Below are some entries. Count how many of their lines include "rule", then give that number only.

[Items from a data source]
=== Begin Enclosure ===

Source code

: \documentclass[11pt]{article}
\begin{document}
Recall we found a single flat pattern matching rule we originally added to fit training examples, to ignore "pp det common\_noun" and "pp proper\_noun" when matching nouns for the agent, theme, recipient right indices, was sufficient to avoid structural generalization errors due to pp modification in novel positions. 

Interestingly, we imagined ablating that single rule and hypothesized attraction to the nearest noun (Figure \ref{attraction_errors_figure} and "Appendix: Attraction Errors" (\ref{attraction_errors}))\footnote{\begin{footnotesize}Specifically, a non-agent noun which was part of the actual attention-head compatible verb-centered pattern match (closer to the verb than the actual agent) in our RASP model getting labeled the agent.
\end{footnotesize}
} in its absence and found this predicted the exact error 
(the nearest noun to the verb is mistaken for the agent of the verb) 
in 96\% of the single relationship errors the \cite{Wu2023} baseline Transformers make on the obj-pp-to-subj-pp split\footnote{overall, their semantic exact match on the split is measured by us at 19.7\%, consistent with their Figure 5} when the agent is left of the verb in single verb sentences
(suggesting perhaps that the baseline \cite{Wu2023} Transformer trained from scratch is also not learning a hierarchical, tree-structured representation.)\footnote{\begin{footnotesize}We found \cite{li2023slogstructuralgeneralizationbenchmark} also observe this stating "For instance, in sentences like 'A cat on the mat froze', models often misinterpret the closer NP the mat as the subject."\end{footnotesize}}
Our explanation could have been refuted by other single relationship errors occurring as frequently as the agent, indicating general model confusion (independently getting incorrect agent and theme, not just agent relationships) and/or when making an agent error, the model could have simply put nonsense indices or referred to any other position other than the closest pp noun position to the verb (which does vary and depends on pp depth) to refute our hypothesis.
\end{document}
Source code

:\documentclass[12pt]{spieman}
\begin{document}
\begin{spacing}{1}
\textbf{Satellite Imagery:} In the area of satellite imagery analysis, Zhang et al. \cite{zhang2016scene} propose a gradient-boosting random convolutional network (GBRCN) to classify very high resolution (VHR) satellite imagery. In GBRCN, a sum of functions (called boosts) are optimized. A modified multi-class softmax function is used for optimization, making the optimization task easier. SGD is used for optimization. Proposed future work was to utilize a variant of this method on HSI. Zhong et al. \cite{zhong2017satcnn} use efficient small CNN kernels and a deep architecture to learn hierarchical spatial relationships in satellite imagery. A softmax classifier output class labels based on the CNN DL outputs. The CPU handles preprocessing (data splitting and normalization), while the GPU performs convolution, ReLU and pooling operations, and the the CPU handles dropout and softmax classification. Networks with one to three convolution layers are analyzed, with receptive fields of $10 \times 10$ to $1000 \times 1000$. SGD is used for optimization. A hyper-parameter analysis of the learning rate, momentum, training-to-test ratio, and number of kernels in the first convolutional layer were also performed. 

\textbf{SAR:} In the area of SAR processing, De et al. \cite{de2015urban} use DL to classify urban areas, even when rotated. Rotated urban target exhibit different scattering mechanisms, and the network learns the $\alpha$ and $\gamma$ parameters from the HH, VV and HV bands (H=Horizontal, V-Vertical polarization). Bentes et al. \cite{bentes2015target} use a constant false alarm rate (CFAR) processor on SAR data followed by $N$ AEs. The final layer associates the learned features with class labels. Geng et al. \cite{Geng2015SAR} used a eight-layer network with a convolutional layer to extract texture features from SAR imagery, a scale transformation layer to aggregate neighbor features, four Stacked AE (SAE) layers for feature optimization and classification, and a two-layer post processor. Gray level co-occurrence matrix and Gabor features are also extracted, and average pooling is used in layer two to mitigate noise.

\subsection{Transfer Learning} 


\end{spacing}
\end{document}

=== End Enclosure ===

**FINAL ANSWER**
2